▶ **Task statement**
In the entries below, begin at the line that has "filter_xss_admin('Site Name Two');", stop after the line that has "that view. </br>", and output those lines exactly with no pictures.

▶ **Saved entries**
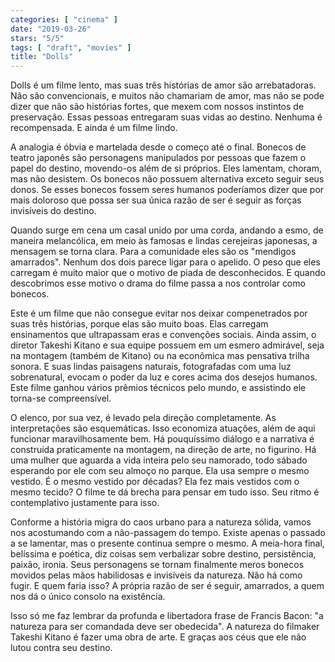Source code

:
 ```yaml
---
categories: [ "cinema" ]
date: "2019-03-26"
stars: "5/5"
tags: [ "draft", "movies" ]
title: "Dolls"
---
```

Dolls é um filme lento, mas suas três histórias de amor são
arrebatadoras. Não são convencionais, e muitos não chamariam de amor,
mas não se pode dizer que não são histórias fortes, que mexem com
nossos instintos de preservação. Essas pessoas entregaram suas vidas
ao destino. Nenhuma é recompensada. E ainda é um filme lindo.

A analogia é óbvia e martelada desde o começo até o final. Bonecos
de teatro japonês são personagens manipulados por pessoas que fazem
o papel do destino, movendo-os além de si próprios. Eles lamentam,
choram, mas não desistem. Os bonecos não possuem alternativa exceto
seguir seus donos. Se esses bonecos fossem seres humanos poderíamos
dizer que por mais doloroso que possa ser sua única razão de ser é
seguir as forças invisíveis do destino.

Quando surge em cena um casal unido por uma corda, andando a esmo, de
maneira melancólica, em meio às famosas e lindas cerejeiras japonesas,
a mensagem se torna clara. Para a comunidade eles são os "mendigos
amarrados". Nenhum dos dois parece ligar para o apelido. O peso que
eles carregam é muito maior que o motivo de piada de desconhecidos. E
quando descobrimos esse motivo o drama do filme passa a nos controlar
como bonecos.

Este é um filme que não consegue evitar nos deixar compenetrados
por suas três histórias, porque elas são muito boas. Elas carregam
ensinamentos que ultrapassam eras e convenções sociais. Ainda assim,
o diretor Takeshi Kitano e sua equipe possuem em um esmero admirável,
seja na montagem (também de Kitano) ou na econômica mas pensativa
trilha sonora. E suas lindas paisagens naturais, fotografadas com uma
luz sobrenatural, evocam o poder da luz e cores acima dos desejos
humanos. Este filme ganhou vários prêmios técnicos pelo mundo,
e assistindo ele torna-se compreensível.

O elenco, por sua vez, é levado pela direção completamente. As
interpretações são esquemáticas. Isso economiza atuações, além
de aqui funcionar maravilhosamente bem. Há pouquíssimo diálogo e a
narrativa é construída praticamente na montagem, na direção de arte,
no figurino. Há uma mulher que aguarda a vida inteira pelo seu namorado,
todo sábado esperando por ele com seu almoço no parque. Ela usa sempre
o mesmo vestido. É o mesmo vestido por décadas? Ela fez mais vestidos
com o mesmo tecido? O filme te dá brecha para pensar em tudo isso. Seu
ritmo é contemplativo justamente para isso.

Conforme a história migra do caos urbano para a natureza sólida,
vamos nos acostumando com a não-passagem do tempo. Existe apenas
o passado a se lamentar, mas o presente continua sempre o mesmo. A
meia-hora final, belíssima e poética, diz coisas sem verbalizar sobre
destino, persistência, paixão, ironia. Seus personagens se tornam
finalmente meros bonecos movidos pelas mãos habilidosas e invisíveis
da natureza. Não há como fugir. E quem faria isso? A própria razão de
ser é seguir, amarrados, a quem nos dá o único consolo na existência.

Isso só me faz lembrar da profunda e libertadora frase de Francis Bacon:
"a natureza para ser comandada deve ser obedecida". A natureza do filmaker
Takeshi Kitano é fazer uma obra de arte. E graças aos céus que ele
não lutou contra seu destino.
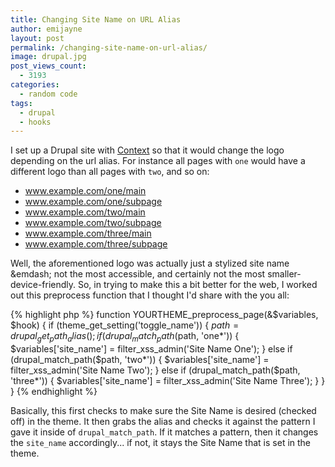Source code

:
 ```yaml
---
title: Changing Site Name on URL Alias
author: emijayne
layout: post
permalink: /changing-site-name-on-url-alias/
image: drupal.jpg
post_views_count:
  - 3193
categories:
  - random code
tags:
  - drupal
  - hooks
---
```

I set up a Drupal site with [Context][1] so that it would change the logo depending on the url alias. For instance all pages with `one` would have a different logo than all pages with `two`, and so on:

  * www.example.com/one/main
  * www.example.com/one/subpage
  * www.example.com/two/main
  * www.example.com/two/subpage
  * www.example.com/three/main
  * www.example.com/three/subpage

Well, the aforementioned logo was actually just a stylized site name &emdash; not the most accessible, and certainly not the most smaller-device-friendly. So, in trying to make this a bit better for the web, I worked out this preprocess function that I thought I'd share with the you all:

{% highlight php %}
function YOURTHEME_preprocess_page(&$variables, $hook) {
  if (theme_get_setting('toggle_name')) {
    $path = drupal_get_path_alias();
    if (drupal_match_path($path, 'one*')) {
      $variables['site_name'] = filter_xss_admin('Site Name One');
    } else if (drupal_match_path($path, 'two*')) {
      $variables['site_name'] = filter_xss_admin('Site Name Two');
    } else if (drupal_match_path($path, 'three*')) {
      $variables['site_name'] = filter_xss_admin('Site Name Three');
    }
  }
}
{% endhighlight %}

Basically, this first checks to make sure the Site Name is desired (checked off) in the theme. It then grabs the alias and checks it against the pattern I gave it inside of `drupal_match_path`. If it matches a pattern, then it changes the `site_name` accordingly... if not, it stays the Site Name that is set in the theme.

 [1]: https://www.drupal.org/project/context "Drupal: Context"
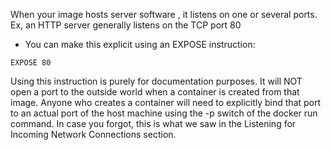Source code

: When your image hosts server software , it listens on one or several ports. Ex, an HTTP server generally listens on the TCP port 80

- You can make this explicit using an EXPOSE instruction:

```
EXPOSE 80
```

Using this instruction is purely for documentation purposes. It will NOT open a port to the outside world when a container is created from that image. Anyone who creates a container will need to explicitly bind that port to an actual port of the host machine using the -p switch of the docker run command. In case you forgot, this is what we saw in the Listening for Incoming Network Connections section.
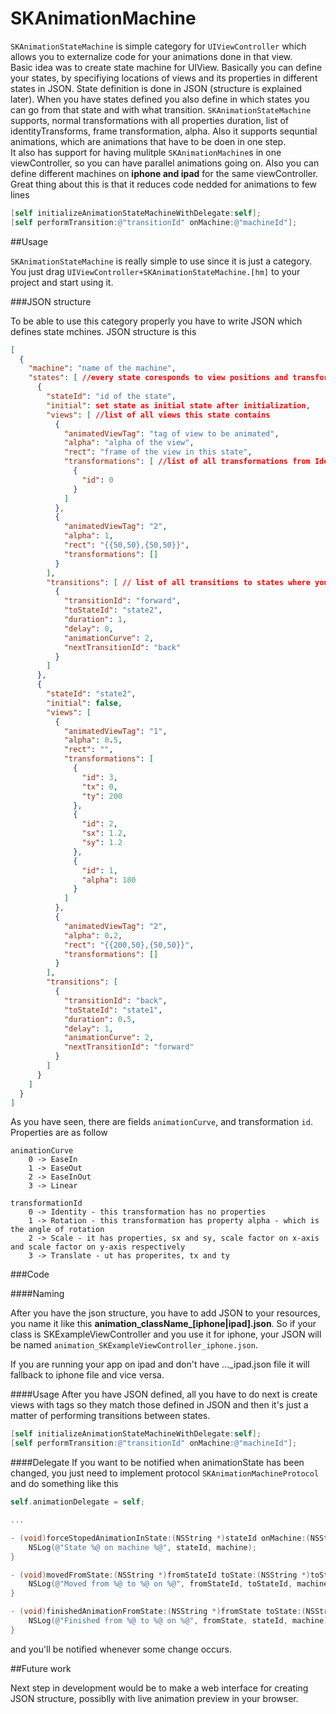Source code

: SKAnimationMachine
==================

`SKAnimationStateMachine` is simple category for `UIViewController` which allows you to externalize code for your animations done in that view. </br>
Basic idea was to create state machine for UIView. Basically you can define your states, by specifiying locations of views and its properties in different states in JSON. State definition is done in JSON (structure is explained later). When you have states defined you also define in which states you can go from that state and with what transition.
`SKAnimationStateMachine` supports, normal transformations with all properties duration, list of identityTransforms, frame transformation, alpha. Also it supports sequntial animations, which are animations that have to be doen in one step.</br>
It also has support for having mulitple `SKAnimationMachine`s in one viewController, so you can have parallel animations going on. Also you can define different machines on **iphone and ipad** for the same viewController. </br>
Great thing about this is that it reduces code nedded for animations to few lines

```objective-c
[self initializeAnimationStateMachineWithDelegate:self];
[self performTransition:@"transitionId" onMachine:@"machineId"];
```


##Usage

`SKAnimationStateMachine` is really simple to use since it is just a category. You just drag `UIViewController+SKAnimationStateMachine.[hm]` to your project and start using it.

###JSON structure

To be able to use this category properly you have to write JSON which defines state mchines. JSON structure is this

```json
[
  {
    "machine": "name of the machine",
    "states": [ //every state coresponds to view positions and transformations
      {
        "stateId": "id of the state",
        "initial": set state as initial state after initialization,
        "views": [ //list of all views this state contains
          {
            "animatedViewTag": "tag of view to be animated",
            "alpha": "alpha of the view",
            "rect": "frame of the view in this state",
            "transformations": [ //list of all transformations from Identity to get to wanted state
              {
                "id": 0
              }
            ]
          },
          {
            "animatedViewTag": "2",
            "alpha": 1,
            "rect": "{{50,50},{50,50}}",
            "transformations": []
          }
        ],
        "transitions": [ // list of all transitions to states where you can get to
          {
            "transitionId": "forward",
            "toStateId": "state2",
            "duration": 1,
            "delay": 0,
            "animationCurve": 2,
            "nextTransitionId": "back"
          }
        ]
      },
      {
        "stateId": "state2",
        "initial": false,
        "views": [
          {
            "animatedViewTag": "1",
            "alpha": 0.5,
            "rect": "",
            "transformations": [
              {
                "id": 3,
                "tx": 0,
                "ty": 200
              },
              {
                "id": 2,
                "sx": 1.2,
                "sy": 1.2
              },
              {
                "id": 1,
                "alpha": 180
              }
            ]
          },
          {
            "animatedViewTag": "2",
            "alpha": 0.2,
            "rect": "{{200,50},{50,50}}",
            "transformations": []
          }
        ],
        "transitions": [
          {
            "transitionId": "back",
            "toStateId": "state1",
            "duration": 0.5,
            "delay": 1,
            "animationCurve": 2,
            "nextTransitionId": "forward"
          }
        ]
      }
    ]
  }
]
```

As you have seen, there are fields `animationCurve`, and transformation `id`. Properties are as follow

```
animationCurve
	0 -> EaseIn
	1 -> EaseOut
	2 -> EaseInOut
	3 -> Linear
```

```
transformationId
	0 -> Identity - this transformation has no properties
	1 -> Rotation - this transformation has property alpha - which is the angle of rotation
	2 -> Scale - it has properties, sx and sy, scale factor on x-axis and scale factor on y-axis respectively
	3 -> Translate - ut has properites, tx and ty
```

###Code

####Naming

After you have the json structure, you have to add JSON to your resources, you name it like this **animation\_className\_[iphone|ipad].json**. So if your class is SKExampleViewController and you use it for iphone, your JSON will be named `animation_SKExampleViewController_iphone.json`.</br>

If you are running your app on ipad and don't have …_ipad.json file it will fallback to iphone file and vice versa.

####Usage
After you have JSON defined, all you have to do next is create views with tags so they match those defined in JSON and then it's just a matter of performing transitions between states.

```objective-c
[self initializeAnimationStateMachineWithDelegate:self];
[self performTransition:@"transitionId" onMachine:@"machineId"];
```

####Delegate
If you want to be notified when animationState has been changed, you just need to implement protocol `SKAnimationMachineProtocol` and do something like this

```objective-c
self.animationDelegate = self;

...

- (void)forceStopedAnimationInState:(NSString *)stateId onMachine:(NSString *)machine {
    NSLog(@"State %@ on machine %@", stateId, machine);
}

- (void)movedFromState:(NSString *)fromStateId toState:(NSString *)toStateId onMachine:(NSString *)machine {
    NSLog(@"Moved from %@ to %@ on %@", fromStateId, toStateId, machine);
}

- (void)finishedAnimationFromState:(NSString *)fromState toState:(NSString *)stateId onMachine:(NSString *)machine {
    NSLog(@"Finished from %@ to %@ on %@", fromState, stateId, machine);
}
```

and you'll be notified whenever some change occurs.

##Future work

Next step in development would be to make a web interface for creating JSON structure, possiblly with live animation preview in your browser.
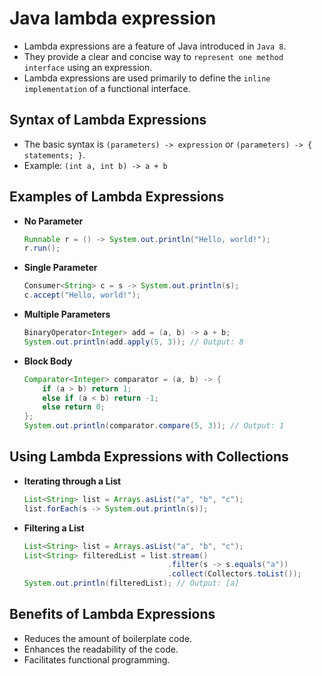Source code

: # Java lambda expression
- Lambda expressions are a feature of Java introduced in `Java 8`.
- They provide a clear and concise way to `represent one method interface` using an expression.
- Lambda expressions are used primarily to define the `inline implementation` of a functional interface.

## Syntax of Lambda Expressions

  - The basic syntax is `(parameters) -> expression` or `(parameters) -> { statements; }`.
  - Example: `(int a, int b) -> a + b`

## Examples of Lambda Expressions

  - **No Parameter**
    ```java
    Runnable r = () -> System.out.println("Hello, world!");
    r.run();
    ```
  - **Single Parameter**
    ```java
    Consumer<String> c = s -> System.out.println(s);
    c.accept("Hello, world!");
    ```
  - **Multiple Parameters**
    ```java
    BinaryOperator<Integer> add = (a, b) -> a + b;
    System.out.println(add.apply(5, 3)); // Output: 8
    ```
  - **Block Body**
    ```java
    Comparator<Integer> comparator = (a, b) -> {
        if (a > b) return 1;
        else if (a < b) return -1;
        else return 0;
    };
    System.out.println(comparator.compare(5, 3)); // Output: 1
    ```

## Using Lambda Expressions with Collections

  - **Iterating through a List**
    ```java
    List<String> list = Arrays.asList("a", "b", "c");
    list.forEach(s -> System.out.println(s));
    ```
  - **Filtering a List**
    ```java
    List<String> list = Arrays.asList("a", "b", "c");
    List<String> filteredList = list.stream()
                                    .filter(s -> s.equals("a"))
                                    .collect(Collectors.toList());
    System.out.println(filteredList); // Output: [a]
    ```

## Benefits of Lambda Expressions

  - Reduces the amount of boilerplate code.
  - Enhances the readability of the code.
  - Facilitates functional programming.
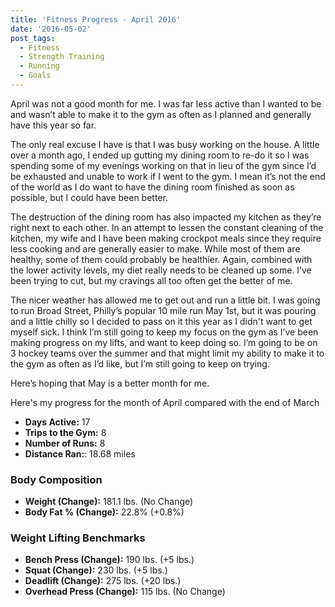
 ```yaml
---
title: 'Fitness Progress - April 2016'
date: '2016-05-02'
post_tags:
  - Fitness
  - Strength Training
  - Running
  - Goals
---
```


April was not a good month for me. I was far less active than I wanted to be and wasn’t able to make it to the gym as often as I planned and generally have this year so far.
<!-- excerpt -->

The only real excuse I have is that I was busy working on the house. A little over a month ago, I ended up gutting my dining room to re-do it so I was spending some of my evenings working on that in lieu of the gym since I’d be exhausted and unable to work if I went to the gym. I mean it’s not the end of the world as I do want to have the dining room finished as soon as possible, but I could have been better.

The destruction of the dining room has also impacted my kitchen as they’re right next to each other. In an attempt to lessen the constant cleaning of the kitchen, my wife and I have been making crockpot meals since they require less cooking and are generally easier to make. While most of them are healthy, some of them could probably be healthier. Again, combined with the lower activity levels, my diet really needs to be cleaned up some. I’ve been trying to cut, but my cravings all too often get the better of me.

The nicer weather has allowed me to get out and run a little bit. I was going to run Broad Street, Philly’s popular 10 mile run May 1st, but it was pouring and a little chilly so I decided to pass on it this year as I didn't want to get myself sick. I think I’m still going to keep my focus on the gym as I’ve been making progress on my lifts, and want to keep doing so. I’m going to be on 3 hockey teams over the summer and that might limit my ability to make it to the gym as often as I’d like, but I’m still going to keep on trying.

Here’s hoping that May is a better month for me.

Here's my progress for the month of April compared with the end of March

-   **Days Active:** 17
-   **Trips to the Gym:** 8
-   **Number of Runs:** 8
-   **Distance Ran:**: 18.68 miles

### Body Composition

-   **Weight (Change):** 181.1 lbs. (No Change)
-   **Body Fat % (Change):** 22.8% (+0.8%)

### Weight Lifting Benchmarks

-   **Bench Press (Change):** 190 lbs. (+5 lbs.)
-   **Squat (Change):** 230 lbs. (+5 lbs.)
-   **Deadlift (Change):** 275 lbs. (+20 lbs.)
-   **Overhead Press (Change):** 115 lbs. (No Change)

▶ **Answer to the problem**
      $variables['site_name'] = filter_xss_admin('Site Name Two');
    } else if (drupal_match_path($path, 'three*')) {
      $variables['site_name'] = filter_xss_admin('Site Name Three');
    }
  }
}
{% endhighlight %}

Basically, this first checks to make sure the Site Name is desired (checked off) in the theme. It then grabs the alias and checks it against the pattern I gave it inside of `drupal_match_path`. If it matches a pattern, then it changes the `site_name` accordingly... if not, it stays the Site Name that is set in the theme.

 [1]: https://www.drupal.org/project/context "Drupal: Context"
Source code

: When your image hosts server software , it listens on one or several ports. Ex, an HTTP server generally listens on the TCP port 80

- You can make this explicit using an EXPOSE instruction:

```
EXPOSE 80
```

Using this instruction is purely for documentation purposes. It will NOT open a port to the outside world when a container is created from that image. Anyone who creates a container will need to explicitly bind that port to an actual port of the host machine using the -p switch of the docker run command. In case you forgot, this is what we saw in the Listening for Incoming Network Connections section.
Source code

: SKAnimationMachine
==================

`SKAnimationStateMachine` is simple category for `UIViewController` which allows you to externalize code for your animations done in that view. </br>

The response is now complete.